Quando os segmentos alcançam o seu destino, o TCP irá efetuar a validação com base no campo Checksum, constante do cabeçalho do TCP, estando este ok e, todos os demais estejam na ordem e confirmados, será enviada a mensagem completa para o socket identificado pelo endereço IP do comunicante e o número da porta. O programa que está com aquela porta aberta, receberá a mensagem. Ao completar a transmissão do conteúdo por inteiro, o remetente informa que nada mais tem a transmitir ao receptor, através do FLAG FIN e, cabe a este continuar ou não a comunicação. 

Aqui temos um detalhe. Devido ao uso das janelas, o receptor normalmente recebe os pacotes fora de ordem.

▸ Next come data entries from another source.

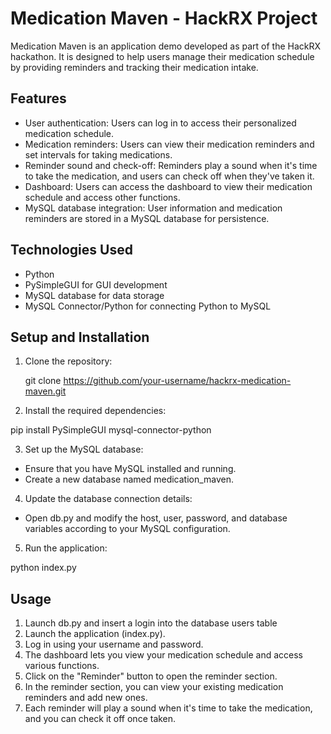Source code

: # Medication Maven - HackRX Project

Medication Maven is an application demo developed as part of the HackRX hackathon. It is designed to help users manage their medication schedule by providing reminders and tracking their medication intake.

## Features

- User authentication: Users can log in to access their personalized medication schedule.
- Medication reminders: Users can view their medication reminders and set intervals for taking medications.
- Reminder sound and check-off: Reminders play a sound when it's time to take the medication, and users can check off when they've taken it.
- Dashboard: Users can access the dashboard to view their medication schedule and access other functions.
- MySQL database integration: User information and medication reminders are stored in a MySQL database for persistence.

## Technologies Used

- Python
- PySimpleGUI for GUI development
- MySQL database for data storage
- MySQL Connector/Python for connecting Python to MySQL

## Setup and Installation

1. Clone the repository:

   git clone https://github.com/your-username/hackrx-medication-maven.git

2. Install the required dependencies:

  pip install PySimpleGUI mysql-connector-python

3. Set up the MySQL database:

  - Ensure that you have MySQL installed and running.
  - Create a new database named medication_maven.

4. Update the database connection details:

  - Open db.py and modify the host, user, password, and database variables             according to your MySQL configuration.
5. Run the application:

python index.py

## Usage

1. Launch db.py and insert a login into the database users table
2. Launch the application (index.py).
3. Log in using your username and password.
4. The dashboard lets you view your medication schedule and access various         functions.
5. Click on the "Reminder" button to open the reminder section.
6. In the reminder section, you can view your existing medication reminders and       add new ones.
7. Each reminder will play a sound when it's time to take the medication, and you     can check it off once taken.
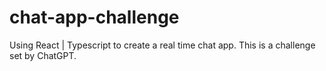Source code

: # chat-app-challenge
Using React | Typescript to create a real time chat app. This is a challenge set by ChatGPT.
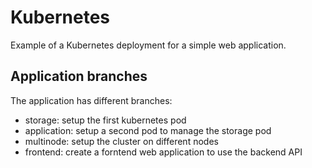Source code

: # Kubernetes

Example of a Kubernetes deployment for a simple web application.

## Application branches

The application has different branches:
* storage: setup the first kubernetes pod
* application: setup a second pod to manage the storage pod
* multinode: setup the cluster on different nodes
* frontend: create a forntend web application to use the backend API
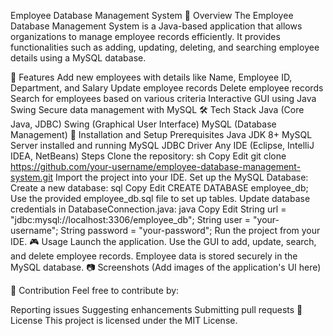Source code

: Employee Database Management System
📌 Overview
The Employee Database Management System is a Java-based application that allows organizations to manage employee records efficiently. It provides functionalities such as adding, updating, deleting, and searching employee details using a MySQL database.

🚀 Features
Add new employees with details like Name, Employee ID, Department, and Salary
Update employee records
Delete employee records
Search for employees based on various criteria
Interactive GUI using Java Swing
Secure data management with MySQL
🛠️ Tech Stack
Java (Core Java, JDBC)
Swing (Graphical User Interface)
MySQL (Database Management)
📂 Installation and Setup
Prerequisites
Java JDK 8+
MySQL Server installed and running
MySQL JDBC Driver
Any IDE (Eclipse, IntelliJ IDEA, NetBeans)
Steps
Clone the repository:
sh
Copy
Edit
git clone https://github.com/your-username/employee-database-management-system.git
Import the project into your IDE.
Set up the MySQL Database:
Create a new database:
sql
Copy
Edit
CREATE DATABASE employee_db;
Use the provided employee_db.sql file to set up tables.
Update database credentials in DatabaseConnection.java:
java
Copy
Edit
String url = "jdbc:mysql://localhost:3306/employee_db";
String user = "your-username";
String password = "your-password";
Run the project from your IDE.
🎮 Usage
Launch the application.
Use the GUI to add, update, search, and delete employee records.
Employee data is stored securely in the MySQL database.
📷 Screenshots
(Add images of the application's UI here)

🤝 Contribution
Feel free to contribute by:

Reporting issues
Suggesting enhancements
Submitting pull requests
📝 License
This project is licensed under the MIT License.
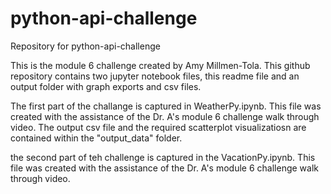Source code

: # python-api-challenge
Repository for python-api-challenge

This is the module 6 challenge created by Amy Millmen-Tola. This github repository contains two jupyter notebook files, this readme file and an output folder with graph exports and csv files.  

The first part of the challange is captured in WeatherPy.ipynb.  This file was created with the assistance of the Dr. A's module 6 challenge walk through video.  The output csv file and the required scatterplot visualizatiosn are contained within the "output_data" folder.  

the second part of teh challenge is captured in the VacationPy.ipynb. This file was created with the assistance of the Dr. A's module 6 challenge walk through video. 

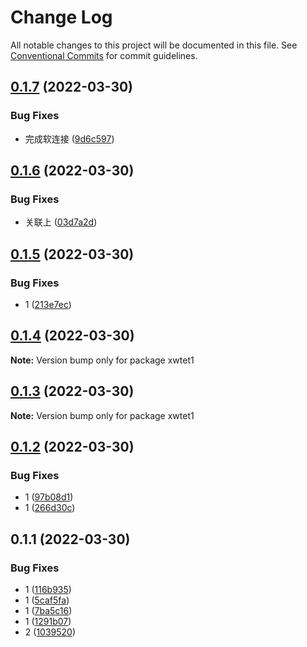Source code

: # Change Log

All notable changes to this project will be documented in this file.
See [Conventional Commits](https://conventionalcommits.org) for commit guidelines.

## [0.1.7](https://github.com/kakajun/qiankun-lerna-test/compare/v0.1.6...v0.1.7) (2022-03-30)


### Bug Fixes

* 完成软连接 ([9d6c597](https://github.com/kakajun/qiankun-lerna-test/commit/9d6c597e430bd983c4eb87db38021078c002967a))





## [0.1.6](https://github.com/kakajun/qiankun-lerna-test/compare/v0.1.5...v0.1.6) (2022-03-30)


### Bug Fixes

* 关联上 ([03d7a2d](https://github.com/kakajun/qiankun-lerna-test/commit/03d7a2d5b77c6a5dc70e7f6447f2a07030f9210b))





## [0.1.5](https://github.com/kakajun/qiankun-lerna-test/compare/v0.1.4...v0.1.5) (2022-03-30)


### Bug Fixes

* 1 ([213e7ec](https://github.com/kakajun/qiankun-lerna-test/commit/213e7ecd71fe8561ea539e14de6f08ef8a32a668))





## [0.1.4](https://github.com/kakajun/qiankun-lerna-test/compare/v0.1.3...v0.1.4) (2022-03-30)

**Note:** Version bump only for package xwtet1





## [0.1.3](https://github.com/kakajun/qiankun-lerna-test/compare/v0.1.2...v0.1.3) (2022-03-30)

**Note:** Version bump only for package xwtet1





## [0.1.2](https://github.com/kakajun/qiankun-lerna-test/compare/v0.1.1...v0.1.2) (2022-03-30)


### Bug Fixes

* 1 ([97b08d1](https://github.com/kakajun/qiankun-lerna-test/commit/97b08d15464ae23612ca89636673914c2467a5bd))
* 1 ([266d30c](https://github.com/kakajun/qiankun-lerna-test/commit/266d30c32a6c3d1face4427baba6ecb78686a247))





## 0.1.1 (2022-03-30)


### Bug Fixes

* 1 ([116b935](https://github.com/kakajun/qiankun-lerna-test/commit/116b935a72cc6eb506aa5e449ab987f7c976aa96))
* 1 ([5caf5fa](https://github.com/kakajun/qiankun-lerna-test/commit/5caf5facd13236e0c92ae98e93b52ed4c94eb7d9))
* 1 ([7ba5c16](https://github.com/kakajun/qiankun-lerna-test/commit/7ba5c1653120b8b98f725d515c3a74693717c64b))
* 1 ([1291b07](https://github.com/kakajun/qiankun-lerna-test/commit/1291b0737cace965f1178fe0ceaef96aea5a55cc))
* 2 ([1039520](https://github.com/kakajun/qiankun-lerna-test/commit/10395201061ba6d46269a348fb5e48f880392d55))
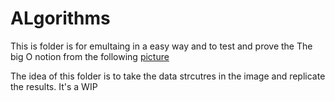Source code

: # ALgorithms 

This is folder is for emultaing in a easy way and to test and prove the The big O notion from the following [picture](https://www.bigocheatsheet.com/)

The idea of this folder is to take the data strcutres in the image and replicate the results. It's a WIP
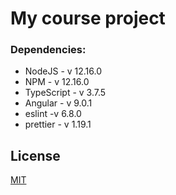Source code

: # My course project
### Dependencies:

* NodeJS - v 12.16.0
* NPM - v 12.16.0
* TypeScript - v 3.7.5
* Angular - v 9.0.1
* eslint -v 6.8.0
* prettier - v 1.19.1

License
----
[MIT](https://en.wikipedia.org/wiki/MIT_License) 
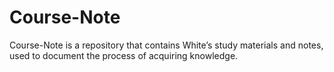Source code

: # Course-Note
Course-Note is a repository that contains White’s study materials and notes, used to document the process of acquiring knowledge.
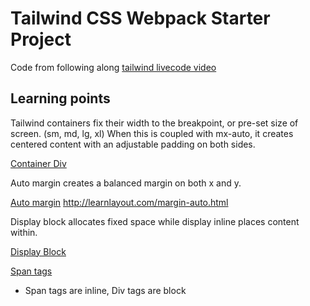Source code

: # Tailwind CSS Webpack Starter Project

Code from following along [tailwind livecode video](https://www.youtube.com/watch?v=17OBlxY2C_0)

## Learning points

Tailwind containers fix their width to the breakpoint, or pre-set size of screen. (sm, md, lg, xl)
When this is coupled with mx-auto, it creates centered content with an adjustable padding on both 
sides. 

[Container Div](https://stackoverflow.com/questions/354739/why-should-i-use-a-container-div-in-html)

Auto margin creates a balanced margin on both x and y.

[Auto margin](https://stackoverflow.com/questions/3170772/what-does-auto-do-in-margin0-auto)
http://learnlayout.com/margin-auto.html

Display block allocates fixed space while display inline places content within. 

[Display Block](https://quirksmode.org/css/css2/display.html#block)

[Span tags](https://www.codecademy.com/en/forum_questions/502ad0ea558dfe0002026d69)
- Span tags are inline, Div tags are block
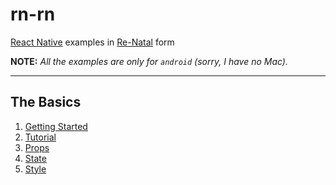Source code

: rn-rn
=====

[React Native] examples in [Re-Natal] form

**NOTE:** _All the examples are only for `android` (sorry, I have no Mac)._

-------------------------------------------------------------------------------

The Basics
----------

1. [Getting Started]
2. [Tutorial]
3. [Props]
4. [State]
5. [Style]

[React Native]: https://facebook.github.io/react-native/docs/getting-started.html
[Re-Natal]: https://github.com/drapanjanas/re-natal
[Getting Started]: https://github.com/ejelome/rn-rn/tree/master/1-getting-started
[Tutorial]: https://github.com/ejelome/rn-rn/tree/master/2-tutorial/tutorial
[Props]: https://github.com/ejelome/rn-rn/tree/master/3-props/props
[State]: https://github.com/ejelome/rn-rn/tree/master/4-state/state
[Style]: https://github.com/ejelome/rn-rn/tree/master/5-style/style
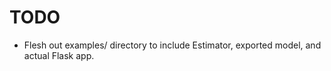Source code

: # TODO

* Flesh out examples/ directory to include Estimator, exported model, and actual Flask app.

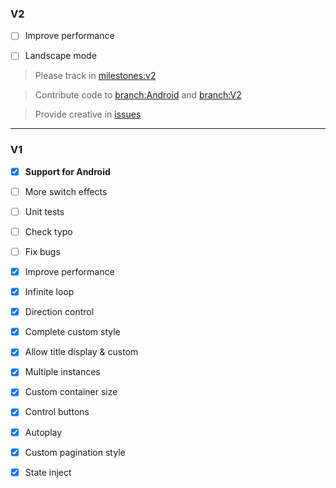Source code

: ### V2

- [ ] Improve performance

- [ ] Landscape mode

> Please track in [milestones:v2](https://github.com/mdmush/rn-swiper/milestones/v2)

> Contribute code to [branch:Android](https://github.com/mdmush/rn-swiper/tree/android) and [branch:V2](https://github.com/mdmush/rn-swiper/tree/v2)

> Provide creative in [issues](https://github.com/mdmush/rn-swiper/issues)

-----

### V1

- [x] **Support for Android**

- [ ] More switch effects

- [ ] Unit tests

- [ ] Check typo

- [ ] Fix bugs

- [x] Improve performance

- [x] Infinite loop

- [x] Direction control

- [x] Complete custom style

- [x] Allow title display & custom

- [x] Multiple instances

- [x] Custom container size

- [x] Control buttons

- [x] Autoplay

- [x] Custom pagination style

- [x] State inject
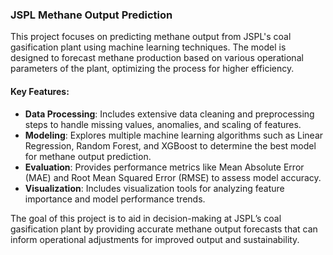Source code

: ### JSPL Methane Output Prediction

This project focuses on predicting methane output from JSPL's coal gasification plant using machine learning techniques. The model is designed to forecast methane production based on various operational parameters of the plant, optimizing the process for higher efficiency. 

#### Key Features:
- **Data Processing**: Includes extensive data cleaning and preprocessing steps to handle missing values, anomalies, and scaling of features.
- **Modeling**: Explores multiple machine learning algorithms such as Linear Regression, Random Forest, and XGBoost to determine the best model for methane output prediction.
- **Evaluation**: Provides performance metrics like Mean Absolute Error (MAE) and Root Mean Squared Error (RMSE) to assess model accuracy.
- **Visualization**: Includes visualization tools for analyzing feature importance and model performance trends.

The goal of this project is to aid in decision-making at JSPL’s coal gasification plant by providing accurate methane output forecasts that can inform operational adjustments for improved output and sustainability.
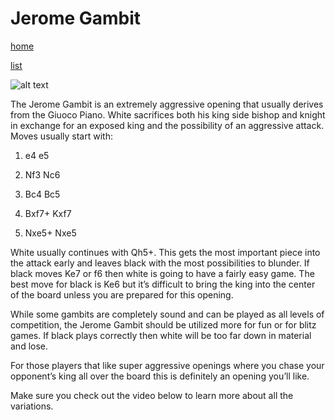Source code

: # Jerome Gambit

[home](/zaliczeniowe1awww/)

[list](/zaliczeniowe1awww/list)

![alt text](https://www.thechesswebsite.com/wp-content/uploads/2015/11/jerome-gambit.jpg "Jerome Gambit")


The Jerome Gambit is an extremely aggressive opening that usually derives from the Giuoco Piano. White sacrifices both his king side bishop and knight in exchange for an exposed king and the possibility of an aggressive attack. Moves usually start with:

1. e4 e5

2. Nf3 Nc6

3. Bc4 Bc5

4. Bxf7+ Kxf7

5. Nxe5+ Nxe5

White usually continues with Qh5+. This gets the most important piece into the attack early and leaves black with the most possibilities to blunder. If black moves Ke7 or f6 then white is going to have a fairly easy game. The best move for black is Ke6 but it’s difficult to bring the king into the center of the board unless you are prepared for this opening.

While some gambits are completely sound and can be played as all levels of competition, the Jerome Gambit should be utilized more for fun or for blitz games. If black plays correctly then white will be too far down in material and lose.

For those players that like super aggressive openings where you chase your opponent’s king all over the board this is definitely an opening you’ll like.

Make sure you check out the video below to learn more about all the variations.

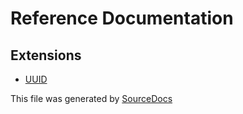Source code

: # Reference Documentation

## Extensions

-   [UUID](extensions/UUID.md)

This file was generated by [SourceDocs](https://github.com/eneko/SourceDocs)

Estes  pacotes são ordenados pelo TCP da máquina receptora com base no campo "número de sequência dos segmentos". Por sua vez, a confirmação de recebimento no protocolo TCP é realizada através de uma mensagem contendo o número da sequência que ainda está esperando receber para completar o conteúdo e, caso um dos pacotes seja perdido na comunicação, todos os demais constantes da mesma janela deverão ser retransmitidos, o que é talvez a maior falha deste protocolo, uma vez que o mesmo não temo como solicitar e receber apenas o pacote extraviado.

No próximo módulo de aula daremos inicio ao estudo da camada de aplicação.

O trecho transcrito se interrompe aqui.